## EXERCISE BRIEF
Every line in the data below that has the word "javascript基础知识" should be returned.

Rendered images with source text
=== Section Start ===
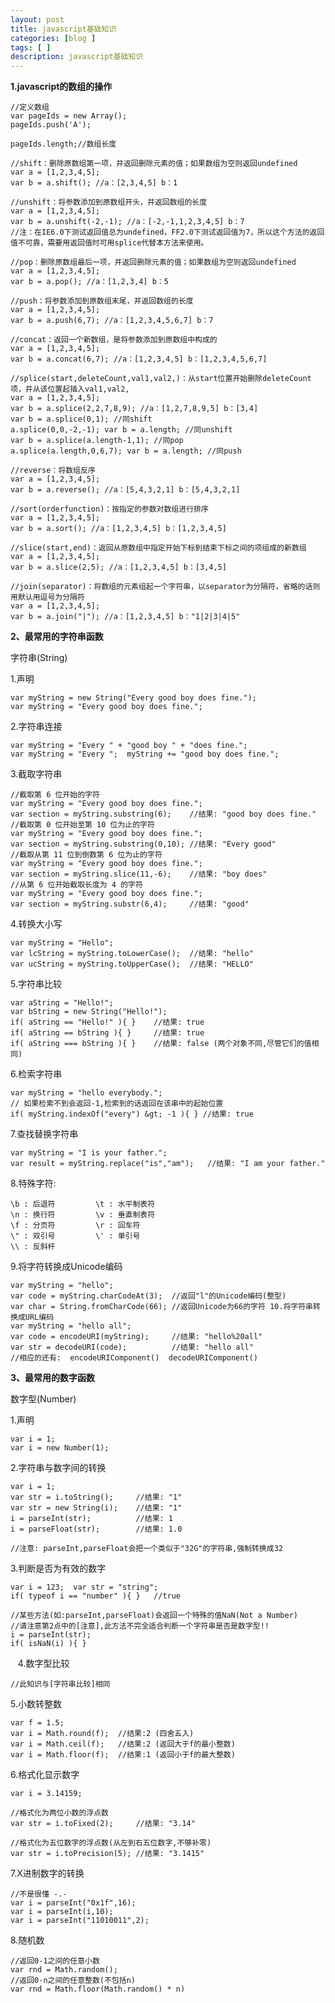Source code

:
 ```yaml
---
layout: post
title: javascript基础知识
categories: [blog ]
tags: [ ]
description: javascript基础知识
---
```


**1.javascript的数组的操作**

	//定义数组
	var pageIds = new Array();
	pageIds.push('A');

	pageIds.length;//数组长度

	//shift：删除原数组第一项，并返回删除元素的值；如果数组为空则返回undefined
	var a = [1,2,3,4,5];
	var b = a.shift(); //a：[2,3,4,5] b：1

	//unshift：将参数添加到原数组开头，并返回数组的长度
	var a = [1,2,3,4,5];
	var b = a.unshift(-2,-1); //a：[-2,-1,1,2,3,4,5] b：7
	//注：在IE6.0下测试返回值总为undefined，FF2.0下测试返回值为7，所以这个方法的返回值不可靠，需要用返回值时可用splice代替本方法来使用。

	//pop：删除原数组最后一项，并返回删除元素的值；如果数组为空则返回undefined
	var a = [1,2,3,4,5];
	var b = a.pop(); //a：[1,2,3,4] b：5

	//push：将参数添加到原数组末尾，并返回数组的长度
	var a = [1,2,3,4,5];
	var b = a.push(6,7); //a：[1,2,3,4,5,6,7] b：7

	//concat：返回一个新数组，是将参数添加到原数组中构成的
	var a = [1,2,3,4,5];
	var b = a.concat(6,7); //a：[1,2,3,4,5] b：[1,2,3,4,5,6,7]

	//splice(start,deleteCount,val1,val2,)：从start位置开始删除deleteCount项，并从该位置起插入val1,val2,
	var a = [1,2,3,4,5];
	var b = a.splice(2,2,7,8,9); //a：[1,2,7,8,9,5] b：[3,4]
	var b = a.splice(0,1); //同shift
	a.splice(0,0,-2,-1); var b = a.length; //同unshift
	var b = a.splice(a.length-1,1); //同pop
	a.splice(a.length,0,6,7); var b = a.length; //同push

	//reverse：将数组反序
	var a = [1,2,3,4,5];
	var b = a.reverse(); //a：[5,4,3,2,1] b：[5,4,3,2,1]

	//sort(orderfunction)：按指定的参数对数组进行排序
	var a = [1,2,3,4,5];
	var b = a.sort(); //a：[1,2,3,4,5] b：[1,2,3,4,5]

	//slice(start,end)：返回从原数组中指定开始下标到结束下标之间的项组成的新数组
	var a = [1,2,3,4,5];
	var b = a.slice(2,5); //a：[1,2,3,4,5] b：[3,4,5]

	//join(separator)：将数组的元素组起一个字符串，以separator为分隔符，省略的话则用默认用逗号为分隔符
	var a = [1,2,3,4,5];
	var b = a.join("|"); //a：[1,2,3,4,5] b："1|2|3|4|5"

**2、最常用的字符串函数**

字符串(String) 

1.声明 

	var myString = new String("Every good boy does fine."); 
	var myString = "Every good boy does fine."; 

2.字符串连接

	var myString = "Every " + "good boy " + "does fine."; 
	var myString = "Every ";  myString += "good boy does fine."; 

3.截取字符串

	//截取第 6 位开始的字符 
	var myString = "Every good boy does fine."; 
	var section = myString.substring(6);    //结果: "good boy does fine." 
	//截取第 0 位开始至第 10 位为止的字符 
	var myString = "Every good boy does fine."; 
	var section = myString.substring(0,10); //结果: "Every good" 
	//截取从第 11 位到倒数第 6 位为止的字符 
	var myString = "Every good boy does fine."; 
	var section = myString.slice(11,-6);    //结果: "boy does" 
	//从第 6 位开始截取长度为 4 的字符 
	var myString = "Every good boy does fine."; 
	var section = myString.substr(6,4);     //结果: "good" 

4.转换大小写 

	var myString = "Hello"; 
	var lcString = myString.toLowerCase();  //结果: "hello" 
	var ucString = myString.toUpperCase();  //结果: "HELLO" 

5.字符串比较 

	var aString = "Hello!"; 
	var bString = new String("Hello!"); 
	if( aString == "Hello!" ){ }    //结果: true 
	if( aString == bString ){ }     //结果: true 
	if( aString === bString ){ }    //结果: false (两个对象不同,尽管它们的值相同) 

6.检索字符串 

	var myString = "hello everybody."; 
	// 如果检索不到会返回-1,检索到的话返回在该串中的起始位置 
	if( myString.indexOf("every") &gt; -1 ){ } //结果: true 

7.查找替换字符串 

	var myString = "I is your father."; 
	var result = myString.replace("is","am");   //结果: "I am your father." 

8.特殊字符: 

	\b : 后退符         \t : 水平制表符 
	\n : 换行符         \v : 垂直制表符 
	\f : 分页符         \r : 回车符 
	\" : 双引号         \' : 单引号 
	\\ : 反斜杆 

9.将字符转换成Unicode编码 

	var myString = "hello"; 
	var code = myString.charCodeAt(3);  //返回"l"的Unicode编码(整型) 
	var char = String.fromCharCode(66); //返回Unicode为66的字符 10.将字符串转换成URL编码 
	var myString = "hello all"; 
	var code = encodeURI(myString);     //结果: "hello%20all" 
	var str = decodeURI(code);          //结果: "hello all" 
	//相应的还有:  encodeURIComponent()  decodeURIComponent()

**3、最常用的数字函数**

数字型(Number)

1.声明 

	var i = 1; 
	var i = new Number(1); 

2.字符串与数字间的转换 

	var i = 1; 
	var str = i.toString();     //结果: "1" 
	var str = new String(i);    //结果: "1" 
	i = parseInt(str);          //结果: 1 
	i = parseFloat(str);        //结果: 1.0 
	
	//注意: parseInt,parseFloat会把一个类似于"32G"的字符串,强制转换成32 

3.判断是否为有效的数字 

	var i = 123;  var str = "string"; 
	if( typeof i == "number" ){ }   //true 
	
	//某些方法(如:parseInt,parseFloat)会返回一个特殊的值NaN(Not a Number) 
	//请注意第2点中的[注意],此方法不完全适合判断一个字符串是否是数字型!! 
	i = parseInt(str); 
	if( isNaN(i) ){ } 
  
4.数字型比较 

	//此知识与[字符串比较]相同 

5.小数转整数 

	var f = 1.5; 
	var i = Math.round(f);  //结果:2 (四舍五入) 
	var i = Math.ceil(f);   //结果:2 (返回大于f的最小整数) 
	var i = Math.floor(f);  //结果:1 (返回小于f的最大整数) 

6.格式化显示数字 

	var i = 3.14159; 
	
	//格式化为两位小数的浮点数 
	var str = i.toFixed(2);     //结果: "3.14" 
	
	//格式化为五位数字的浮点数(从左到右五位数字,不够补零) 
	var str = i.toPrecision(5); //结果: "3.1415" 

7.X进制数字的转换 

	//不是很懂 -.- 
	var i = parseInt("0x1f",16); 
	var i = parseInt(i,10); 
	var i = parseInt("11010011",2);

8.随机数 

	//返回0-1之间的任意小数 
	var rnd = Math.random(); 
	//返回0-n之间的任意整数(不包括n)    
	var rnd = Math.floor(Math.random() * n)
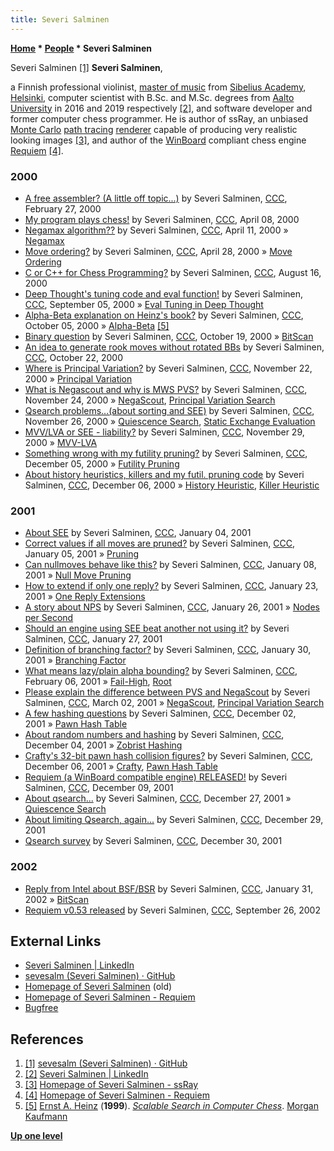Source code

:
 ```yaml
---
title: Severi Salminen
---
```

**[Home](Home "Home") \* [People](People "People") \* Severi Salminen**



 [](https://github.com/sevesalm) Severi Salminen <a id="cite-note-1" href="#cite-ref-1">[1]</a> 
**Severi Salminen**,  

a Finnish professional violinist, [master of music](https://en.wikipedia.org/wiki/Master_of_Music) from [Sibelius Academy](https://en.wikipedia.org/wiki/Sibelius_Academy), [Helsinki](https://en.wikipedia.org/wiki/Helsinki), 
 computer scientist with B.Sc. and M.Sc. degrees from [Aalto University](https://en.wikipedia.org/wiki/Aalto_University) in 2016 and 2019 respectively <a id="cite-note-2" href="#cite-ref-2">[2]</a>, and software developer and former computer chess programmer. He is author of ssRay, an unbiased [Monte Carlo](https://en.wikipedia.org/wiki/Monte_Carlo_method) [path tracing](https://en.wikipedia.org/wiki/Path_tracing) [renderer](https://en.wikipedia.org/wiki/Rendering_%28computer_graphics%29) capable of producing very realistic looking images <a id="cite-note-3" href="#cite-ref-3">[3]</a>, 
and author of the [WinBoard](WinBoard "WinBoard") compliant chess engine [Requiem](Requiem "Requiem") <a id="cite-note-4" href="#cite-ref-4">[4]</a>. 



### 2000


* [A free assembler? (A little off topic...)](https://www.stmintz.com/ccc/index.php?id=99229) by Severi Salminen, [CCC](CCC "CCC"), February 27, 2000
* [My program plays chess!](https://www.stmintz.com/ccc/index.php?id=105063) by Severi Salminen, [CCC](CCC "CCC"), April 08, 2000
* [Negamax algorithm??](https://www.stmintz.com/ccc/index.php?id=105506) by Severi Salminen, [CCC](CCC "CCC"), April 11, 2000 » [Negamax](Negamax "Negamax")
* [Move ordering?](https://www.stmintz.com/ccc/index.php?id=108325) by Severi Salminen, [CCC](CCC "CCC"), April 28, 2000 » [Move Ordering](Move_Ordering "Move Ordering")
* [C or C++ for Chess Programming?](https://www.stmintz.com/ccc/index.php?id=124718) by Severi Salminen, [CCC](CCC "CCC"), August 16, 2000
* [Deep Thought's tuning code and eval function!](https://www.stmintz.com/ccc/index.php?id=128297) by Severi Salminen, [CCC](CCC "CCC"), September 05, 2000 » [Eval Tuning in Deep Thought](Eval_Tuning_in_Deep_Thought "Eval Tuning in Deep Thought")
* [Alpha-Beta explanation on Heinz's book?](https://www.stmintz.com/ccc/index.php?id=131537) by Severi Salminen, [CCC](CCC "CCC"), October 05, 2000 » [Alpha-Beta](Alpha-Beta "Alpha-Beta") <a id="cite-note-5" href="#cite-ref-5">[5]</a>
* [Binary question](https://www.stmintz.com/ccc/index.php?id=134077) by Severi Salminen, [CCC](CCC "CCC"), October 19, 2000 » [BitScan](BitScan "BitScan")
* [An idea to generate rook moves without rotated BBs](https://www.stmintz.com/ccc/index.php?id=134490) by Severi Salminen, [CCC](CCC "CCC"), October 22, 2000
* [Where is Principal Variation?](https://www.stmintz.com/ccc/index.php?id=140514) by Severi Salminen, [CCC](CCC "CCC"), November 22, 2000 » [Principal Variation](Principal_Variation "Principal Variation")
* [What is Negascout and why is MWS PVS?](https://www.stmintz.com/ccc/index.php?id=140872) by Severi Salminen, [CCC](CCC "CCC"), November 24, 2000 » [NegaScout](NegaScout "NegaScout"), [Principal Variation Search](Principal_Variation_Search "Principal Variation Search")
* [Qsearch problems...(about sorting and SEE)](https://www.stmintz.com/ccc/index.php?id=141230) by Severi Salminen, [CCC](CCC "CCC"), November 26, 2000 » [Quiescence Search](Quiescence_Search "Quiescence Search"), [Static Exchange Evaluation](Static_Exchange_Evaluation "Static Exchange Evaluation")
* [MVV/LVA or SEE - liability?](https://www.stmintz.com/ccc/index.php?id=141813) by Severi Salminen, [CCC](CCC "CCC"), November 29, 2000 » [MVV-LVA](MVV-LVA "MVV-LVA")
* [Something wrong with my futility pruning?](https://www.stmintz.com/ccc/index.php?id=143040) by Severi Salminen, [CCC](CCC "CCC"), December 05, 2000 » [Futility Pruning](Futility_Pruning "Futility Pruning")
* [About history heuristics, killers and my futil. pruning code](https://www.stmintz.com/ccc/index.php?id=143331) by Severi Salminen, [CCC](CCC "CCC"), December 06, 2000 » [History Heuristic](History_Heuristic "History Heuristic"), [Killer Heuristic](Killer_Heuristic "Killer Heuristic")


### 2001


* [About SEE](https://www.stmintz.com/ccc/index.php?id=147977) by Severi Salminen, [CCC](CCC "CCC"), January 04, 2001
* [Correct values if all moves are pruned?](https://www.stmintz.com/ccc/index.php?id=148308) by Severi Salminen, [CCC](CCC "CCC"), January 05, 2001 » [Pruning](Pruning "Pruning")
* [Can nullmoves behave like this?](https://www.stmintz.com/ccc/index.php?id=148745) by Severi Salminen, [CCC](CCC "CCC"), January 08, 2001 » [Null Move Pruning](Null_Move_Pruning "Null Move Pruning")
* [How to extend if only one reply?](https://www.stmintz.com/ccc/index.php?id=151549) by Severi Salminen, [CCC](CCC "CCC"), January 23, 2001 » [One Reply Extensions](One_Reply_Extensions "One Reply Extensions")
* [A story about NPS](https://www.stmintz.com/ccc/index.php?id=152094) by Severi Salminen, [CCC](CCC "CCC"), January 26, 2001 » [Nodes per Second](Nodes_per_Second "Nodes per Second")
* [Should an engine using SEE beat another not using it?](https://www.stmintz.com/ccc/index.php?id=152256) by Severi Salminen, [CCC](CCC "CCC"), January 27, 2001
* [Definition of branching factor?](https://www.stmintz.com/ccc/index.php?id=152665) by Severi Salminen, [CCC](CCC "CCC"), January 30, 2001 » [Branching Factor](Branching_Factor "Branching Factor")
* [What means lazy/plain alpha bounding?](https://www.stmintz.com/ccc/index.php?id=153648) by Severi Salminen, [CCC](CCC "CCC"), February 06, 2001 » [Fail-High](Fail-High "Fail-High"), [Root](Root "Root")
* [Please explain the difference between PVS and NegaScout](https://www.stmintz.com/ccc/index.php?id=156886) by Severi Salminen, [CCC](CCC "CCC"), March 02, 2001 » [NegaScout](NegaScout "NegaScout"), [Principal Variation Search](Principal_Variation_Search "Principal Variation Search")
* [A few hashing questions](https://www.stmintz.com/ccc/index.php?id=200037) by Severi Salminen, [CCC](CCC "CCC"), December 02, 2001 » [Pawn Hash Table](Pawn_Hash_Table "Pawn Hash Table")
* [About random numbers and hashing](https://www.stmintz.com/ccc/index.php?id=200366) by Severi Salminen, [CCC](CCC "CCC"), December 04, 2001 » [Zobrist Hashing](Zobrist_Hashing "Zobrist Hashing")
* [Crafty's 32-bit pawn hash collision figures?](https://www.stmintz.com/ccc/index.php?id=200800) by Severi Salminen, [CCC](CCC "CCC"), December 06, 2001 » [Crafty](Crafty "Crafty"), [Pawn Hash Table](Pawn_Hash_Table "Pawn Hash Table")
* [Requiem (a WinBoard compatible engine) RELEASED!](https://www.stmintz.com/ccc/index.php?id=201192) by Severi Salminen, [CCC](CCC "CCC"), December 09, 2001
* [About qsearch...](https://www.stmintz.com/ccc/index.php?id=203771) by Severi Salminen, [CCC](CCC "CCC"), December 27, 2001 » [Quiescence Search](Quiescence_Search "Quiescence Search")
* [About limiting Qsearch, again...](https://www.stmintz.com/ccc/index.php?id=204243) by Severi Salminen, [CCC](CCC "CCC"), December 29, 2001
* [Qsearch survey](https://www.stmintz.com/ccc/index.php?id=204492) by Severi Salminen, [CCC](CCC "CCC"), December 30, 2001


### 2002


* [Reply from Intel about BSF/BSR](https://www.stmintz.com/ccc/index.php?id=211203) by Severi Salminen, [CCC](CCC "CCC"), January 31, 2002 » [BitScan](BitScan "BitScan")
* [Requiem v0.53 released](https://www.stmintz.com/ccc/index.php?id=254431) by Severi Salminen, [CCC](CCC "CCC"), September 26, 2002


## External Links


* [Severi Salminen | LinkedIn](https://www.linkedin.com/in/severi-salminen/)
* [sevesalm (Severi Salminen) · GitHub](https://github.com/sevesalm)
* [Homepage of Severi Salminen](http://www.saunalahti.fi/~sevesalm/index.php) (old)
* [Homepage of Severi Salminen - Requiem](http://www.saunalahti.fi/~sevesalm/Requiem.php)
* [Bugfree](https://bugfree.fi/)


## References


1. <a id="cite-ref-1" href="#cite-note-1">[1]</a> [sevesalm (Severi Salminen) · GitHub](https://github.com/sevesalm)
2. <a id="cite-ref-2" href="#cite-note-2">[2]</a> [Severi Salminen | LinkedIn](https://www.linkedin.com/in/severi-salminen/)
3. <a id="cite-ref-3" href="#cite-note-3">[3]</a> [Homepage of Severi Salminen - ssRay](http://www.saunalahti.fi/~sevesalm/ssRay/ssRay.php)
4. <a id="cite-ref-4" href="#cite-note-4">[4]</a> [Homepage of Severi Salminen - Requiem](http://www.saunalahti.fi/~sevesalm/Requiem.php)
5. <a id="cite-ref-5" href="#cite-note-5">[5]</a> [Ernst A. Heinz](Ernst_A._Heinz "Ernst A. Heinz") (**1999**). *[Scalable Search in Computer Chess](http://people.csail.mit.edu/heinz/node1.html#scale-cchess)*. [Morgan Kaufmann](https://en.wikipedia.org/wiki/Morgan_Kaufmann)

**[Up one level](People "People")**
=== Section End ===
## RESPONSE
title: javascript基础知识
description: javascript基础知识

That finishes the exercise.